Below are some records. Print exactly the lines between the one holding "We use Intel" and the one holding "We use QEMU/KVM as a hypervisor.", inclusive, and nothing else.
━━━━━ Given information ━━━━━
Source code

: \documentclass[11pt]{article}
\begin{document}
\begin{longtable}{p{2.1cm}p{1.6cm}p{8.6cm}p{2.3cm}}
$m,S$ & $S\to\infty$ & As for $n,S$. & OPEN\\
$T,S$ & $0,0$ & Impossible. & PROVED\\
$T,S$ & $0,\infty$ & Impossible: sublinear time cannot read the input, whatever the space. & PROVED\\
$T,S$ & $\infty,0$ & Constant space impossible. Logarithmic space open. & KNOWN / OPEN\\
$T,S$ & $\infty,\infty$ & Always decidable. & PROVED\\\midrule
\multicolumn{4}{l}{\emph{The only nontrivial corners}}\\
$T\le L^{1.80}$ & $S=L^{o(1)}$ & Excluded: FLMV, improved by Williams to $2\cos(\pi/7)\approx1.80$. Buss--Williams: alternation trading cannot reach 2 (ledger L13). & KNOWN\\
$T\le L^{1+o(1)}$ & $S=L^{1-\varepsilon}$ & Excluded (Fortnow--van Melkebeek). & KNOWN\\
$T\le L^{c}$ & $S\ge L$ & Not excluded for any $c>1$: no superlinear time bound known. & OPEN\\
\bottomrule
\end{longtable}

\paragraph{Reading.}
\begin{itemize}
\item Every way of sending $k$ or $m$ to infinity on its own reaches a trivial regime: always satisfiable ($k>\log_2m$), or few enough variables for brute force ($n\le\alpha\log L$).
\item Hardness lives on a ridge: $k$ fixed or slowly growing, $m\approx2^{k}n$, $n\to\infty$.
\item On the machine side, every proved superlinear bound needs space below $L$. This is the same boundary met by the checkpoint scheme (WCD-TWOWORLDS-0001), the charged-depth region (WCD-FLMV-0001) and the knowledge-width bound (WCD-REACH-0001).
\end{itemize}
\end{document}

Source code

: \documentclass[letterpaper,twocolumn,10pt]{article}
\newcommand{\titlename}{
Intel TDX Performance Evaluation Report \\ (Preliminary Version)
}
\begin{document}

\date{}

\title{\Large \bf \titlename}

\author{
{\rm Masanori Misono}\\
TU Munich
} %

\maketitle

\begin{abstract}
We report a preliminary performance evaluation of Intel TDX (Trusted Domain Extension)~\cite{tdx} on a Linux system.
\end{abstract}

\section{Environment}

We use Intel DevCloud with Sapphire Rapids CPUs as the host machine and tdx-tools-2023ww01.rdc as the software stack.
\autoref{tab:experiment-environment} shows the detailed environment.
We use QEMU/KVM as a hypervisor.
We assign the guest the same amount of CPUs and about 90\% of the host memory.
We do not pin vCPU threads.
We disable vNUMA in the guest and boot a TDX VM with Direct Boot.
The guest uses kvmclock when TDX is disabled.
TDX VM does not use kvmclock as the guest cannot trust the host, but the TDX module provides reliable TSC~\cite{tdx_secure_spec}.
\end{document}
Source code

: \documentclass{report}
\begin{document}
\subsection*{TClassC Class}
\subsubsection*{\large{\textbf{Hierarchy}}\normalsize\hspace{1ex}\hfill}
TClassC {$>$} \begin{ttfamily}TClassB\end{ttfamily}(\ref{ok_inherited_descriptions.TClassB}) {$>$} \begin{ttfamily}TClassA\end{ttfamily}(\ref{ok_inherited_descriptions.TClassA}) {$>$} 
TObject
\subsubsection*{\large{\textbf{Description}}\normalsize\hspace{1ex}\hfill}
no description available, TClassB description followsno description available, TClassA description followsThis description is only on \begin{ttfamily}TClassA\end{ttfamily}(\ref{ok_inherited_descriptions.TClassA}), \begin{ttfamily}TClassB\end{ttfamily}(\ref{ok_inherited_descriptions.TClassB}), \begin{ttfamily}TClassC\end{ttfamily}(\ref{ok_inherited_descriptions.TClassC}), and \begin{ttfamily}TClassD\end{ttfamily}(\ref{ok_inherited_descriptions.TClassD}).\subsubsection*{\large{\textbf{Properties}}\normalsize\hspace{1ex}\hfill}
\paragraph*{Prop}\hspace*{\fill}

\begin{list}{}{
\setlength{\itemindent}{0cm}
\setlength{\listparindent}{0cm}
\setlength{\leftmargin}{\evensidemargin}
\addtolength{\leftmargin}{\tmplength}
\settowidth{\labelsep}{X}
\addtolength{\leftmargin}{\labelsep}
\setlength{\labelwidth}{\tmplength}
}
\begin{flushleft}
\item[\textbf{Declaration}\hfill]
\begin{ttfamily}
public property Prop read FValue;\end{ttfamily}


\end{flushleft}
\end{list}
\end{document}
━━━━━
**Result of the exercise**
We use Intel DevCloud with Sapphire Rapids CPUs as the host machine and tdx-tools-2023ww01.rdc as the software stack.
\autoref{tab:experiment-environment} shows the detailed environment.
We use QEMU/KVM as a hypervisor.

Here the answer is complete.